Faizal Zeghoudi est chorégraphe. Technichore et Le Monde du Zèbre l’accompagnent dans l’intégralité du processus — de la première intuition jusqu’à la diffusion, en passant par toutes les étapes que traverse une œuvre pour passer de l’intérieur d’un artiste à la réalité d’un plateau. Cet ancrage dans une structure de production solide lui permet de travailler avec une liberté que peu de créateurs peuvent se permettre : celle de ne jamais dissocier la vision artistique des conditions concrètes qui la rendent possible.

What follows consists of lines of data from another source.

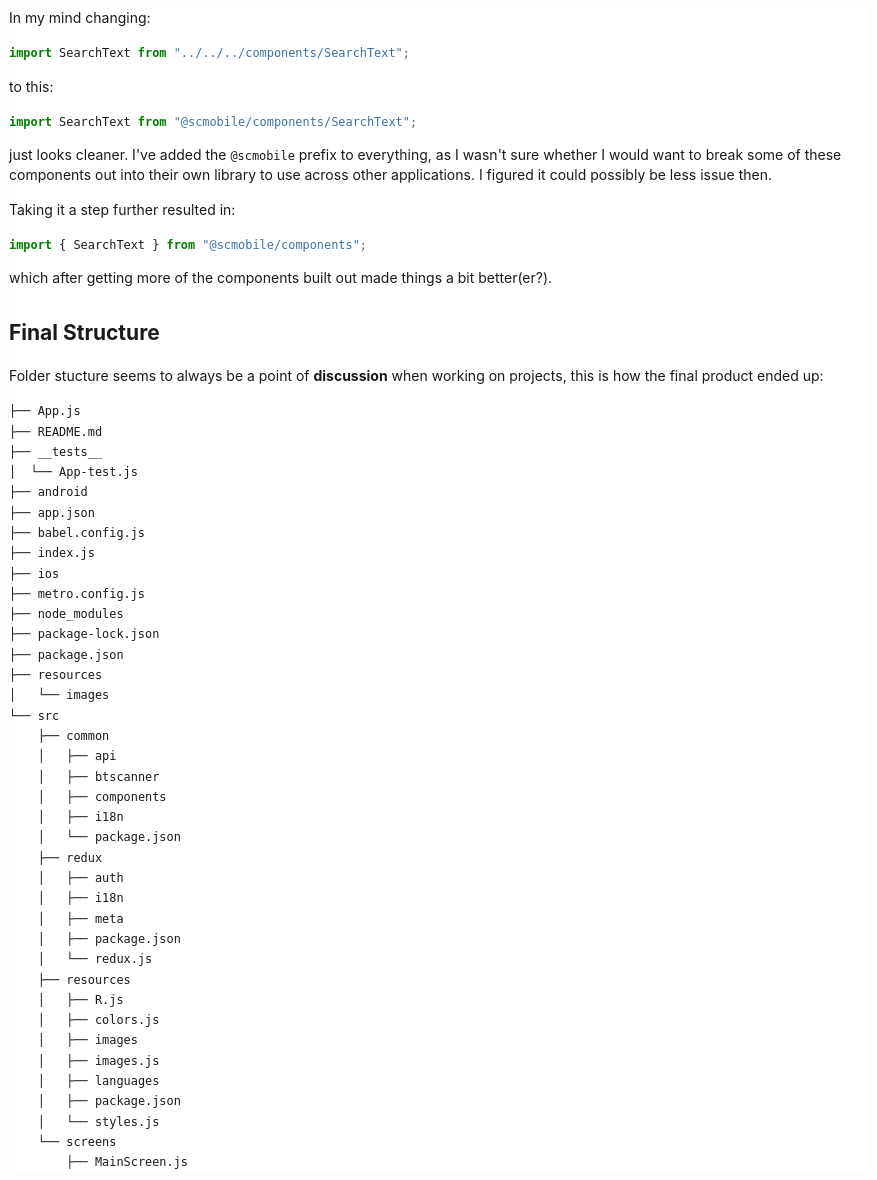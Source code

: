 In my mind changing:

```javascript
import SearchText from "../../../components/SearchText";
```

to this:

```javascript
import SearchText from "@scmobile/components/SearchText";
```

just looks cleaner. I've added the `@scmobile` prefix to everything, as I wasn't sure whether I would want to break some of these components out into their own library to use across other applications. I figured it could possibly be less issue then.

Taking it a step further resulted in:

```javascript
import { SearchText } from "@scmobile/components";
```

which after getting more of the components built out made things a bit better(er?).

## Final Structure

Folder stucture seems to always be a point of **discussion** when working on projects, this is how the final product ended up:

```bash
├── App.js
├── README.md
├── __tests__
│  └── App-test.js
├── android
├── app.json
├── babel.config.js
├── index.js
├── ios
├── metro.config.js
├── node_modules
├── package-lock.json
├── package.json
├── resources
│   └── images
└── src
    ├── common
    │   ├── api
    │   ├── btscanner
    │   ├── components
    │   ├── i18n
    │   └── package.json
    ├── redux
    │   ├── auth
    │   ├── i18n
    │   ├── meta
    │   ├── package.json
    │   └── redux.js
    ├── resources
    │   ├── R.js
    │   ├── colors.js
    │   ├── images
    │   ├── images.js
    │   ├── languages
    │   ├── package.json
    │   └── styles.js
    └── screens
        ├── MainScreen.js
```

Ce qui l’engage, c’est le corps comme territoire politique. La danse contemporaine, dans sa pratique, n’est pas un art décoratif, elle est un espace où se disent les rapports de force, les héritages, les résistances. Ses pièces traversent des questions qui ne se résolvent pas facilement : l’identité entre deux cultures, le poids des traditions sur les corps jeunes, la précarité de ceux qui choisissent d’exister par le mouvement dans des contextes qui ne le reconnaissent pas encore. Son travail s’ancre des deux côtés de la Méditerranée. En France comme en Algérie, il crée avec des danseurs dont les réalités sont différentes mais dont les questions se répondent. Le programme Ce qui nous relie, né de trois résidences entre les deux pays, en est l’exemple le plus abouti à ce jour : deux pièces, Un Boléro de Ravel et Sur cette terre, construites avec des interprètes français et algériens, autour d’un langage chorégraphique commun qui ne gomme pas les différences mais les travaille.
En 2025, au Théâtre Régional Abdelkader Alloula d’Oran, il a mené un programme de recherche et de formation avec de jeunes danseurs algériens. De ce processus est né le documentaire Entre Cœur et Scène, qui capte quelque chose de rarement montré : ce que ça coûte, concrètement, de vouloir danser dans un contexte qui vous en dissuade. Les témoignages recueillis, directs, sans concession, parlent du doute, de la passion, du regard des autres, de la liberté que le corps peut ou ne peut pas encore se permettre.
C’est là le fil conducteur de son œuvre : non pas illustrer des idées, mais créer les conditions pour que des corps, sur scène, disent quelque chose de vrai.